Gallo pinto, Nicaragua's national dish, is made with white rice and red beans that are cooked separately and then fried together. The dish has several variations including the addition of coconut oil and/or grated coconut on the Caribbean coast. Most Nicaraguans begin their day with gallo pinto.

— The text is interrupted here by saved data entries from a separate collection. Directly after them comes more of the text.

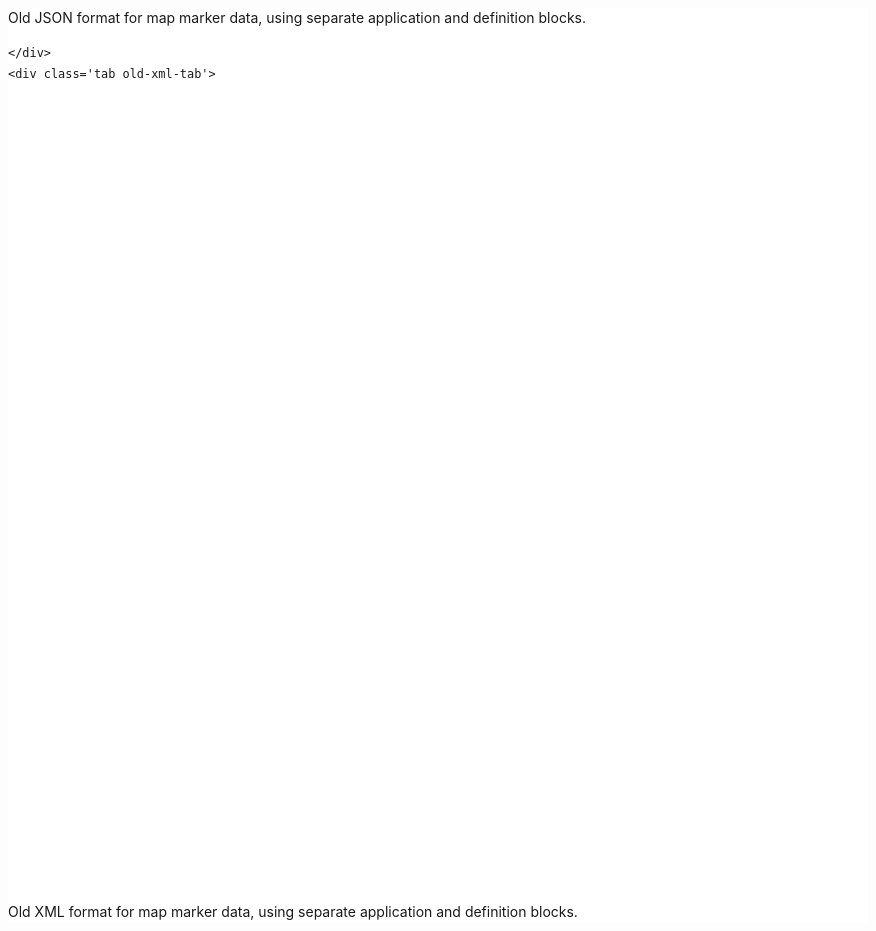 
<p class='text-success'>Old JSON format for map marker data, using separate application and definition blocks.</p>

    </div>
    <div class='tab old-xml-tab'>
<pre><code class="language-html">
<map animation='0' showShadow='0' showLabels='0' showMarkerLabels='1' fillColor='F1f1f1' borderColor='999999' baseFont='Verdana' baseFontSize='10' markerBorderColor='000000' markerBgColor='' markerRadius='' legendPosition='bottom' useHoverColor='1' showMarkerToolTip='1'  >
	<data>
		<entity id='NE.AG'  />
		<entity id='NE.DF'  />
		<entity id='NE.DS'  />
		<entity id='NE.MA'  />
		<entity id='NE.NI'  />
		<entity id='NE.TH'  />
		<entity id='NE.TL'  />
		<entity id='NE.ZI'  />
	</data>
	<markers>
	<shapes>
	     <shape id='myCustomShape' type='circle' fillcolor='FFFFFF,333333' fillPattern='radial' showBorder='0' radius='4'/>
		 <shape id='newCustomShape' type='circle' fillcolor='FFFFFF,000099' fillPattern='radial' showBorder='0' radius='3'/>
		 </shapes>
		<definition>
			<marker id='NM' x='68.31' y='363.06' label='Niamey' labelPos='bottom'  />
			<marker id='01' x='107.18' y='388.63' label='Dosso' labelPos='right'  />
			<marker id='02' x='119.45' y='419.31' label='Gaya' labelPos='right'  />
			<marker id='03' x='163.43' y='309.88' label='Tahoua' labelPos='right'  />
			<marker id='04' x='243.2' y='370.22' label='Maradi'  />
			<marker id='05' x='318.88' y='371.25' label='Zinder'  />
			<marker id='06' x='275.93' y='228.06' label='Agadez' labelPos='left'  />
			<marker id='07' x='249.34' y='172.84' label='Arlit' labelPos='left'  />
		</definition>
		<application>
			<marker id='NM' shapeId='myCustomShape'  />
			<marker id='01' shapeId='newCustomShape'  />
			<marker id='02' shapeId='newCustomShape'  />
			<marker id='03' shapeId='newCustomShape'  />
			<marker id='04' shapeId='newCustomShape'  />
			<marker id='05' shapeId='newCustomShape'  />
			<marker id='06' shapeId='newCustomShape'  />
			<marker id='07' shapeId='newCustomShape'  />
		</application>
	</markers>
</map>
</code></pre>

<p class='text-success'>Old XML format for map marker data, using separate application and definition blocks.</p>

</div>
</div>
</div>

Many of Nicaragua's dishes include indigenous fruits and vegetables such as jocote, mango, papaya, tamarindo, pipian, banana, avocado, yuca, and herbs such as cilantro, oregano and achiote.
Recipe of the month
A tasty banana dessert.
4 maduros (sweet bananas) peeled
3 cups milk
2 cinnamon sticks
2 cups sugar
1 teaspoon vanilla
Place maduros and milk in a bowl and boil until tender. Add the sugar, cinammon and vanilla, boiling for another 5 minutes. Place it ina dish and bake in the oven for 30 minutes at 350 F.
Fresco de Piña y Arroz
No meal is complete without some refreshment. This chilled pineapple rice drink will definitely cool you down.
½ cup uncooked white rice
Boil pineapple rind for 10 minutes in sufficient water to cover the rinds half-way. Add the rice and boil until it splits or puffs. Allow to cool and then strain. Dilute with twice the amount of water. Add sugar as needed.